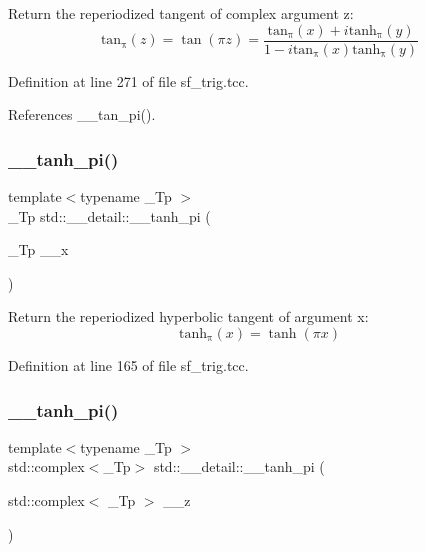 Return the reperiodized tangent of complex argument z\+: \[ \mathrm{tan_\pi}(z) = \tan(\pi z) = \frac{\mathrm{tan_\pi}(x) + i \mathrm{tanh_\pi}(y)} {1 - i \mathrm{tan_\pi}(x) \mathrm{tanh_\pi}(y)} \] 

Definition at line 271 of file sf\+\_\+trig.\+tcc.



References \+\_\+\+\_\+tan\+\_\+pi().

\mbox{\label{namespacestd_1_1____detail_ab0c02d3c15b8297df52b74807f22169b}} 
\subsubsection{\texorpdfstring{\+\_\+\+\_\+tanh\+\_\+pi()}{\_\_tanh\_pi()}\hspace{0.1cm}{\footnotesize\ttfamily [1/2]}}
{\footnotesize\ttfamily template$<$typename \+\_\+\+Tp $>$ \\
\+\_\+\+Tp std\+::\+\_\+\+\_\+detail\+::\+\_\+\+\_\+tanh\+\_\+pi (\begin{DoxyParamCaption}\item[{\+\_\+\+Tp}]{\+\_\+\+\_\+x }\end{DoxyParamCaption})}

Return the reperiodized hyperbolic tangent of argument x\+: \[ \mathrm{tanh_\pi}(x) = \tanh(\pi x) \] 

Definition at line 165 of file sf\+\_\+trig.\+tcc.

\mbox{\label{namespacestd_1_1____detail_a75775747d40813d5d54c0b7a7d0c39f0}} 
\subsubsection{\texorpdfstring{\+\_\+\+\_\+tanh\+\_\+pi()}{\_\_tanh\_pi()}\hspace{0.1cm}{\footnotesize\ttfamily [2/2]}}
{\footnotesize\ttfamily template$<$typename \+\_\+\+Tp $>$ \\
std\+::complex$<$\+\_\+\+Tp$>$ std\+::\+\_\+\+\_\+detail\+::\+\_\+\+\_\+tanh\+\_\+pi (\begin{DoxyParamCaption}\item[{std\+::complex$<$ \+\_\+\+Tp $>$}]{\+\_\+\+\_\+z }\end{DoxyParamCaption})}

§ Prompt
Omit the pictures, then give all the lines above again exactly.

§ The answer
 Return the reperiodized tangent of complex argument z\+: \[ \mathrm{tan_\pi}(z) = \tan(\pi z) = \frac{\mathrm{tan_\pi}(x) + i \mathrm{tanh_\pi}(y)} {1 - i \mathrm{tan_\pi}(x) \mathrm{tanh_\pi}(y)} \] 

Definition at line 271 of file sf\+\_\+trig.\+tcc.



References \+\_\+\+\_\+tan\+\_\+pi().

\mbox{\label{namespacestd_1_1____detail_ab0c02d3c15b8297df52b74807f22169b}} 
\subsubsection{\texorpdfstring{\+\_\+\+\_\+tanh\+\_\+pi()}{\_\_tanh\_pi()}\hspace{0.1cm}{\footnotesize\ttfamily [1/2]}}
{\footnotesize\ttfamily template$<$typename \+\_\+\+Tp $>$ \\
\+\_\+\+Tp std\+::\+\_\+\+\_\+detail\+::\+\_\+\+\_\+tanh\+\_\+pi (\begin{DoxyParamCaption}\item[{\+\_\+\+Tp}]{\+\_\+\+\_\+x }\end{DoxyParamCaption})}

Return the reperiodized hyperbolic tangent of argument x\+: \[ \mathrm{tanh_\pi}(x) = \tanh(\pi x) \] 

Definition at line 165 of file sf\+\_\+trig.\+tcc.

\mbox{\label{namespacestd_1_1____detail_a75775747d40813d5d54c0b7a7d0c39f0}} 
\subsubsection{\texorpdfstring{\+\_\+\+\_\+tanh\+\_\+pi()}{\_\_tanh\_pi()}\hspace{0.1cm}{\footnotesize\ttfamily [2/2]}}
{\footnotesize\ttfamily template$<$typename \+\_\+\+Tp $>$ \\
std\+::complex$<$\+\_\+\+Tp$>$ std\+::\+\_\+\+\_\+detail\+::\+\_\+\+\_\+tanh\+\_\+pi (\begin{DoxyParamCaption}\item[{std\+::complex$<$ \+\_\+\+Tp $>$}]{\+\_\+\+\_\+z }\end{DoxyParamCaption})}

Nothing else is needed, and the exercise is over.